À travers cette protestation diplomatique qui paraît juridiquement fondée, certains observateurs croient déceler dans la récente sortie de Yaoundé une manière de mettre la pression sur les pays qui hébergent ces Camerounais afin, non pas de veiller à l'intégrité des locaux diplomatiques, mais d’entraver les velléités contestataires qui émanent de ces mobilisations répétitives. Et pour cause, ces différentes manifestations semblent une source sérieuse d'agacement pour le pouvoir. En témoignent les réactions hostiles des partisans du gouvernement camerounais ou même de hauts cadres du parti au pouvoir.
André Luther Meka, communicant du RDPC, le parti au pouvoir, fustige l'attitude des manifestants qui auraient violenté une pro-Biya au cours de la mobilisation du 3 juillet à Paris.
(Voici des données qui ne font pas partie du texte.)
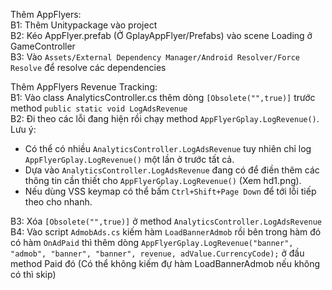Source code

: Thêm AppFlyers:<br>
B1: Thêm Unitypackage vào project<br>
B2: Kéo AppFlyer.prefab (Ở GplayAppFlyer/Prefabs) vào scene Loading ở GameController<br>
B3: Vào `Assets/External Dependency Manager/Android Resolver/Force Resolve` để resolve các dependencies<br>

Thêm AppFlyers Revenue Tracking:<br>
B1: Vào class AnalyticsController.cs thêm dòng `[Obsolete("",true)]` trước method `public static void LogAdsRevenue`<br>
B2: Đi theo các lỗi đang hiện rồi chạy method `AppFlyerGplay.LogRevenue()`.<br>
Lưu ý:
- Có thể có nhiều `AnalyticsController.LogAdsRevenue` tuy nhiên chỉ log `AppFlyerGplay.LogRevenue()` một lần ở trước tất cả.
- Dựa vào `AnalyticsController.LogAdsRevenue` đang có để điền thêm các thông tin cần thiết cho `AppFlyerGplay.LogRevenue()` (Xem hd1.png).<br>
- Nếu dùng VSS keymap có thể bấm `Ctrl+Shift+Page Down` để tới lỗi tiếp theo cho nhanh.

B3: Xóa `[Obsolete("",true)]` ở method `AnalyticsController.LogAdsRevenue`<br>
B4: Vào script `AdmobAds.cs` kiếm hàm `LoadBannerAdmob` rồi bên trong hàm đó có hàm `OnAdPaid` thì thêm dòng `AppFlyerGplay.LogRevenue("banner", "admob", "banner", "banner", revenue, adValue.CurrencyCode);` ở đầu method Paid đó (Có thể không kiếm đự hàm LoadBannerAdmob nếu không có thì skip)<br> 
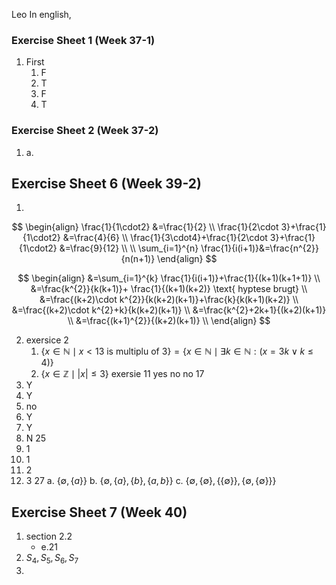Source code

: Leo
In english, 

### Exercise Sheet 1 (Week 37-1)
1. First
	1. F
	2. T
	3.  F
	4. T


### Exercise Sheet 2 (Week 37-2)
1.  
    a.  

## Exercise Sheet 6 (Week 39-2)
1.
$$
\begin{align}
\frac{1}{1\cdot2} &=\frac{1}{2} \\
\frac{1}{2\cdot 3}+\frac{1}{1\cdot2} &=\frac{4}{6} \\
\frac{1}{3\cdot4}+\frac{1}{2\cdot 3}+\frac{1}{1\cdot2} &=\frac{9}{12} \\
 \\
\sum_{i=1}^{n} \frac{1}{i(i+1)}&=\frac{n^{2}}{n(n+1)}
\end{align}
$$


$$
\begin{align}
&=\sum_{i=1}^{k} \frac{1}{i(i+1)}+\frac{1}{(k+1)(k+1+1)} \\
&=\frac{k^{2}}{k(k+1)}+ \frac{1}{(k+1)(k+2)} \text{ hyptese brugt} \\
&=\frac{(k+2)\cdot k^{2}}{k(k+2)(k+1)}+\frac{k}{k(k+1)(k+2)} \\
&=\frac{(k+2)\cdot k^{2}+k}{k(k+2)(k+1)} \\
&=\frac{k^{2}+2k+1}{(k+2)(k+1)} \\
&=\frac{(k+1)^{2}}{(k+2)(k+1)} \\
\end{align}
$$

2.  exersice 2
	1. $\{x \in \mathbb{N}\mid x < 13 \text{ is multiplu of 3}\} = \{x \in \mathbb{N}\mid \exists k \in \mathbb{N}:(x=3k \vee k\leq 4 )\}$
	2. $\{x \in \mathbb{Z} \mid |x|\leq 3 \}$
	 exersie 11
	  yes
	  no
	  no
17
3. Y
4. Y
5. no
6. Y
7. Y
8. N
25
9. 1
10. 1
11. 2
12. 3
27
a. $\{\emptyset, \{a\}\}$
b. $\{\emptyset, \{a\},\{b\},\{a,b\}\}$
c. $\{\emptyset, \{\emptyset\},\{\{\emptyset\}\},\{\emptyset,\{\emptyset\}\}\}$


## Exercise Sheet 7 (Week 40)
1. section 2.2
	- e.21
2. $S_{4},S_{5},S_{6},S_{7}$
3. 
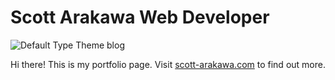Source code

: # Scott Arakawa Web Developer

![Default Type Theme blog](https://bloc-global-assets.s3.amazonaws.com/portfolio/portfolio-iro.png)

Hi there! This is my portfolio page. Visit [scott-arakawa.com](http://scott-arakawa.com) to find out more.
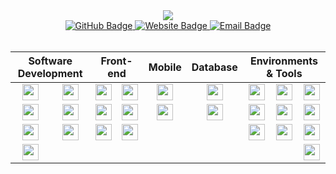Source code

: <div align="center">
  <img src="https://readme-typing-svg.herokuapp.com?font=Fira+Code&size=32&duration=2800&color=ffd866&center=true&vCenter=true&width=600&height=100&lines=mhommet;Fullstack+Developer" />
</div>

<div align="center">
  <a href="https://github.com/mhommet">
    <img src="https://img.shields.io/badge/GitHub-mhommet-ffd866?style=for-the-badge&logo=github&logoColor=white" alt="GitHub Badge" />
  </a>
  <a href="https://hommet.ch">
    <img src="https://img.shields.io/badge/Website-hommet.ch-ffd866?style=for-the-badge&logo=safari&logoColor=white" alt="Website Badge" />
  </a>
  <a href="mailto:milan.hommet@protonmail.com">
    <img src="https://img.shields.io/badge/Email-Contact_Me-ffd866?style=for-the-badge&logo=gmail&logoColor=white" alt="Email Badge" />
  </a>
</div>

<br>

<div style="display: block;">
<table align="center" style="width: 100%;">
 <thead>
  <tr>
   <th colspan="2" align="center"><b>Software Development</b></th>
   <th colspan="2" align="center"><b>Front-end</b></th>
   <th colspan="1" align="center"><b>Mobile</b></th>
   <th colspan="1" align="center"><b>Database</b></th>
   <th colspan="3" align="center"><b>Environments & Tools</b></th>
  </tr>
 </thead>
 <tbody>
  <tr>
   <td align="center"><a title="Typescript" href=https://www.typescriptlang.org target="_blank" /><img align="center" width="26px" src="https://api.iconify.design/akar-icons:typescript-fill.svg?color=%23ffd866&height=26" target="_blank" /></a></td>
   <td align="center"><a href=https://symfony.com/ title="Symfony"><img align="center" width="26px" src="https://api.iconify.design/simple-icons:symfony.svg?color=%23ffd866&height=26" target="_blank" /></a></td>
   <td align="center"><a href=https://reactjs.org title="React"><img align="center" width="26px" src="https://api.iconify.design/simple-icons:react.svg?color=%23ffd866&height=26" target="_blank" /></a></td>
   <td align="center"><a href=https://vuejs.org/ title="Vue.js"><img align="center" width="26px" src="https://api.iconify.design/simple-icons:vuedotjs.svg?color=%23ffd866&height=26" target="_blank" /></a></td>
   <td align="center"><a href=https://flutter.dev/ title="Flutter"><img align="center" width="26px" src="https://api.iconify.design/simple-icons:flutter.svg?color=%23ffd866&height=26" target="_blank" /></a></td>
   <td align="center"><a href=https://www.mongodb.com title="MongoDB"><img align="center" width="26px" src="https://api.iconify.design/simple-icons:mongodb.svg?color=%23ffd866&height=26" target="_blank" /></a></td>
   <td align="center"><a href=https://git-scm.com/ title="Git"><img align="center" width="26px" src="https://api.iconify.design/simple-icons:git.svg?color=%23ffd866&height=26" target="_blank" /></a></td>
   <td align="center"><a href=https://github.com/ title="GitHub"><img align="center" width="26px" src="https://api.iconify.design/simple-icons:github.svg?color=%23ffd866&height=26" target="_blank" /></a></td>
   <td align="center"><a href=https://about.gitlab.com/ title="GitLab"><img align="center" width="26px" src="https://api.iconify.design/simple-icons:gitlab.svg?color=%23ffd866&height=26" target="_blank" /></a></td>
  </tr>
  <tr>
   <td align="center"><a href=https://developer.mozilla.org/en-US/docs/Web/JavaScript title="JavaScript"><img align="center" width="26px" src="https://api.iconify.design/simple-icons:javascript.svg?color=%23ffd866&height=26" target="_blank" /></a></td>
   <td align="center"><a href=https://www.electronjs.org/ title="Electron"><img align="center" width="26px" src="https://api.iconify.design/simple-icons:electron.svg?color=%23ffd866&height=26" target="_blank" /></a></td>
   <td align="center"><a href=https://nextjs.org/ title="NextJS"><img align="center" width="26px" src="https://api.iconify.design/simple-icons:nextdotjs.svg?color=%23ffd866&height=26" target="_blank" /></a></td>
   <td align="center"><a title="SASS" href=https://sass-lang.com target="_blank" /><img align="center" width="26px" src="https://api.iconify.design/simple-icons:sass.svg?color=%23ffd866&height=26" target="_blank" /></a></td>
   <td align="center"><a href=https://reactnative.dev/ title="React Native"><img align="center" width="26px" src="https://api.iconify.design/simple-icons:react.svg?color=%23ffd866&height=26" target="_blank" /></a></td>
   <td align="center"><a href=https://www.mysql.com/ title="MySQL"><img align="center" width="26px" src="https://api.iconify.design/simple-icons:mysql.svg?color=%23ffd866&height=26" target="_blank" /></a></td>
   <td align="center"><a href=https://docker.com/ title="Docker"><img align="center" width="26px" src="https://api.iconify.design/simple-icons:docker.svg?color=%23ffd866&height=26" target="_blank" /></a></td>
   <td align="center"><a href=https://www.nginx.com/ title="Nginx"><img align="center" width="26px" src="https://api.iconify.design/simple-icons:nginx.svg?color=%23ffd866&height=26" target="_blank" /></a></td>
   <td align="center"><a href=https://www.kernel.org/ title="Linux"><img align="center" width="26px" src="https://api.iconify.design/simple-icons:linux.svg?color=%23ffd866&height=26" target="_blank" /></a></td>
  </tr>
  <tr>
   <td align="center"><a href=https://www.python.org/ title="Python"><img align="center" width="26px" src="https://api.iconify.design/simple-icons:python.svg?color=%23ffd866&height=26" target="_blank" /></a></td>
   <td align="center"><a href=https://www.php.net/ title="PHP"><img align="center" width="26px" src="https://api.iconify.design/simple-icons:php.svg?color=%23ffd866&height=26" target="_blank" /></a></td>
   <td align="center"><a href=https://tailwindcss.com/ title="Tailwind CSS"><img align="center" width="26px" src="https://api.iconify.design/simple-icons:tailwindcss.svg?color=%23ffd866&height=26" target="_blank" /></a></td>
   <td align="center"><a href=https://getbootstrap.com/ title="Bootstrap"><img align="center" width="26px" src="https://api.iconify.design/simple-icons:bootstrap.svg?color=%23ffd866&height=26" target="_blank" /></a></td>
   <td align="center"></td>
   <td align "center"></td>
   <td align="center"><a href=https://discord.com/developers/docs/intro title="Discord"><img align="center" width="26px" src="https://api.iconify.design/simple-icons:discord.svg?color=%23ffd866&height=26" target="_blank" /></a></td>
   <td align="center"><a href=https://mochajs.org/ title="Mocha"><img align="center" width="26px" src="https://api.iconify.design/simple-icons:mocha.svg?color=%23ffd866&height=26" target="_blank" /></a></td>
   <td align="center"><a href=https://www.npmjs.com/ title="NPM"><img align="center" width="26px" src="https://api.iconify.design/simple-icons:npm.svg?color=%23ffd866&height=26" target="_blank" /></a></td>
  </tr>
  <tr>
   <td align="center"><a href=https://flask.palletsprojects.com/ title="Flask"><img align="center" width="26px" src="https://api.iconify.design/simple-icons:flask.svg?color=%23ffd866&height=26" target="_blank" /></a></td>
   <td align="center"></td>
   <td align="center"></td>
   <td align="center"></td>
   <td align="center"></td>
   <td align="center"></td>
   <td align="center"></td>
   <td align="center"></td>
   <td align="center"><a href=https://www.cypress.io/ title="Cypress"><img align="center" width="26px" src="https://api.iconify.design/simple-icons:cypress.svg?color=%23ffd866&height=26" target="_blank" /></a></td>
  </tr>
 </tbody>
</table>
</div>
<br>
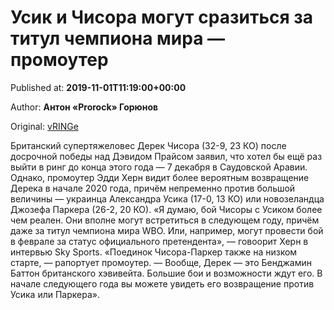 
# Усик и Чисора могут сразиться за титул чемпиона мира — промоутер

Published at: **2019-11-01T11:19:00+00:00**

Author: **Антон «Prorock» Горюнов**

Original: [vRINGe](https://vringe.com/news/129080-usik-i-chisora-mogut-srazitsya-za-titul-chempiona-mira-promouter.htm)

Британский супертяжеловес Дерек Чисора (32-9, 23 КО) после досрочной победы над Дэвидом Прайсом заявил, что хотел бы ещё раз выйти в ринг до конца этого года — 7 декабря в Саудовской Аравии.
Однако, промоутер Эдди Херн видит более вероятным возвращение Дерека в начале 2020 года, причём непременно против большой величины — украинца Александра Усика (17-0, 13 КО) или новозеландца Джозефа Паркера (26-2, 20 КО).
«Я думаю, бой Чисоры с Усиком более чем реален. Они вполне могут встретиться в следующем году, причём даже за титул чемпиона мира WBO. Или, например, могут провести бой в феврале за статус официального претендента», — говоорит Херн в интервью Sky Sports.
«Поединок Чисора-Паркер также на низком старте, — рапортует промоутер. — Вообще, Дерек — это Бенджамин Баттон британского хэвивейта. Большие бои и возможности ждут его. В начале следующего года вы можете увидеть его возвращение против Усика или Паркера».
Il demande également à la France d'interdire les actions de la diaspora camerounaise.
Pour Aristide Mono, enseignant de Sciences politiques à l'université Yaoundé 2, l’impact «dépend fortement du poids diplomatique du Cameroun qui à son tour dépend du poids du pays dans le concert des nations». Or, «le Cameroun a-t-il la ressource symbolique et matérielle conséquente pour amener ces puissances occidentales à faire ce qu’elles n’aimeraient pas faire?»
À cette question, l’analyste affirme que l'on ne peut que répondre par la négative.
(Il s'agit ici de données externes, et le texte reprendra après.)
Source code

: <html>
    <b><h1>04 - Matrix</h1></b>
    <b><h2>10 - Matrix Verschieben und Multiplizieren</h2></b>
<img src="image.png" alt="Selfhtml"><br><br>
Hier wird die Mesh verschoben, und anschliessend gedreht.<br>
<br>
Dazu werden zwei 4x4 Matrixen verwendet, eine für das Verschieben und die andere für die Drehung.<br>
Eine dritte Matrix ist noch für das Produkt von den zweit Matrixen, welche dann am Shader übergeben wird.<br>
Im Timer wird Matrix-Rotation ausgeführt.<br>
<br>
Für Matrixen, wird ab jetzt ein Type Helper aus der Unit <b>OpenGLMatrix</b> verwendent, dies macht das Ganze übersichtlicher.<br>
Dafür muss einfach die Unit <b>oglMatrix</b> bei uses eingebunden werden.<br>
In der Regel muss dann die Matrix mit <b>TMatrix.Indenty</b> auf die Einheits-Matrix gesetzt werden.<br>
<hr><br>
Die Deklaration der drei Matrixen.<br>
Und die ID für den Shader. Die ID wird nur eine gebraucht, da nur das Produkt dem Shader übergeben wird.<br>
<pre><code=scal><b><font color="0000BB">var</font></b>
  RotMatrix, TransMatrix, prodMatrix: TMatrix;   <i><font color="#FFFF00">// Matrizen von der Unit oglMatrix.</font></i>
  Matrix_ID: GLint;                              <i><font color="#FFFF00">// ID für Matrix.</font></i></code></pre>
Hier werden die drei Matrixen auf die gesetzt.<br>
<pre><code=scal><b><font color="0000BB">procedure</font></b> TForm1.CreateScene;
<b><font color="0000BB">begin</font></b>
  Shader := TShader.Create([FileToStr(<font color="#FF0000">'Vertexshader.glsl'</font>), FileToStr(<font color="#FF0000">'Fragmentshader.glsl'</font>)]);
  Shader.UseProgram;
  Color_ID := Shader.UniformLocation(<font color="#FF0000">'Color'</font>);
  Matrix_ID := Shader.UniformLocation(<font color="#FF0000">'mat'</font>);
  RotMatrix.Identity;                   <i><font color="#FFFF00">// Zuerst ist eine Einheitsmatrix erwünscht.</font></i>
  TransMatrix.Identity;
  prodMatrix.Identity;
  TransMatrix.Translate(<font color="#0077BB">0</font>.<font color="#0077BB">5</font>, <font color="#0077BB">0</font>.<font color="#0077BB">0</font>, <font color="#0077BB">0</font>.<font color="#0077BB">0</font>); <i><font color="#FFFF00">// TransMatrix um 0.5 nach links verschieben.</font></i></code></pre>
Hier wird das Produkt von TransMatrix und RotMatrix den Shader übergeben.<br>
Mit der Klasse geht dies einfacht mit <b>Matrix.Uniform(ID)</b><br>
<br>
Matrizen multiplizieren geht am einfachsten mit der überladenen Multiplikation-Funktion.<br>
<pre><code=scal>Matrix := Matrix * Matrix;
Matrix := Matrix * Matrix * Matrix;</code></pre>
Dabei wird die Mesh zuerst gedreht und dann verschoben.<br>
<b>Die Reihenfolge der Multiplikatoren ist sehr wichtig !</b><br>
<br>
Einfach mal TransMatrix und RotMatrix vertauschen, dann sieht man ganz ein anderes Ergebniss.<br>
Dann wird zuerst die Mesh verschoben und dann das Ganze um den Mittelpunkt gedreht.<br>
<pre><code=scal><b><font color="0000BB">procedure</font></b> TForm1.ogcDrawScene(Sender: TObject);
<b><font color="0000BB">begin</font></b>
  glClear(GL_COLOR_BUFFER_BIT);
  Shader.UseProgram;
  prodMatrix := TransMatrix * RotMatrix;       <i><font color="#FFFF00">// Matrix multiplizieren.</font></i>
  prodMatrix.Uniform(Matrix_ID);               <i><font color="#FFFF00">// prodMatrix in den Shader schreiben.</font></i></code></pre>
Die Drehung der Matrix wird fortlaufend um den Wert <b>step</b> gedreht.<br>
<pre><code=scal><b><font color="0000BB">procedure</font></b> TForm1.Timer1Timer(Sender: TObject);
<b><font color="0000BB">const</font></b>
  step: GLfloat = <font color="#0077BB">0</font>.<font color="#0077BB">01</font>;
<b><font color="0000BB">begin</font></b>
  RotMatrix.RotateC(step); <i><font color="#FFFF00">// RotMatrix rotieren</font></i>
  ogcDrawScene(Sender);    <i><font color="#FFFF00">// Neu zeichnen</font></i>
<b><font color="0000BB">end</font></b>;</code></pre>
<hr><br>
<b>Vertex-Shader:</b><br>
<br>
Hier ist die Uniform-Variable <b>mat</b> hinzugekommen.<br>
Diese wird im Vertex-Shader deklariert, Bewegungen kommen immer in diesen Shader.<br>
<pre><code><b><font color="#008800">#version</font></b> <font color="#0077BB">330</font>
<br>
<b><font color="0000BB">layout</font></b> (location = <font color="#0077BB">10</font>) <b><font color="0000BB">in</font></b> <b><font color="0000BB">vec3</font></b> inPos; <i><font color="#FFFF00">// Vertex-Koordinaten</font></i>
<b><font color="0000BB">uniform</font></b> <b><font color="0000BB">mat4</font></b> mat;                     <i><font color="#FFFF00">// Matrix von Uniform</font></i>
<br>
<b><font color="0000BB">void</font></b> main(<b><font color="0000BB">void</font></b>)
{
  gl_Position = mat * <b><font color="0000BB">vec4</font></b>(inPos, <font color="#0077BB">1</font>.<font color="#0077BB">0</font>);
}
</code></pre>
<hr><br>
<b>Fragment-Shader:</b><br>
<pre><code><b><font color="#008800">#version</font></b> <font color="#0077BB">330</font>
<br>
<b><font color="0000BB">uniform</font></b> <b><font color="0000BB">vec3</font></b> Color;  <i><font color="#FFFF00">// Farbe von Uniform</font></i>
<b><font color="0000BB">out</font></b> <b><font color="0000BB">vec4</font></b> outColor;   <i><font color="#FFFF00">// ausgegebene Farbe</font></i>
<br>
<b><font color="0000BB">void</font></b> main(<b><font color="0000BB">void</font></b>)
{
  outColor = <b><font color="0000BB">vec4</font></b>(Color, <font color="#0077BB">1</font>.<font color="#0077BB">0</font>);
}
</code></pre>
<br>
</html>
«Le Cameroun ne peut pas compter sur la pression diplomatique pour venir à bout des manifestations de la diaspora parce qu’il ne dispose pas d’assez de ressources de contraintes pour faire fléchir ces pays occidentaux. D'autant plus qu'il s’agit de pays reconnus comme défenseurs des libertés», poursuit le politologue au micro de Sputnik.
«Il faut penser la question de l’insertion de ces Camerounais qui pour la plupart sont soit des exilés socioéconomiques soit des exilés politiques. Il est temps qu’on mette sur pied des politiques de réduction des fuites des capitaux humains en même temps qu’il faut pouvoir favoriser le retour de ceux qui ont préféré quitter leur pays pour fuir la crise sociale et économique sévère», poursuit Aristide Mono.
Dans son adresse à la Nation, le 31 décembre 2019, Paul Biya n’avait pas hésité à marquer son mécontentement devant les manifestations d’activistes camerounais organisées lors de ses récents séjours en Europe, en appelant ses détracteurs à faire preuve de «patriotisme». Un appel réitéré le 10 février dernier à l’occasion d’un discours à la jeunesse dans lequel le Président du Cameroun invitait la diaspora à revenir construire le pays. Des paroles qui n'ont manifestement pas produit l'effet escompté.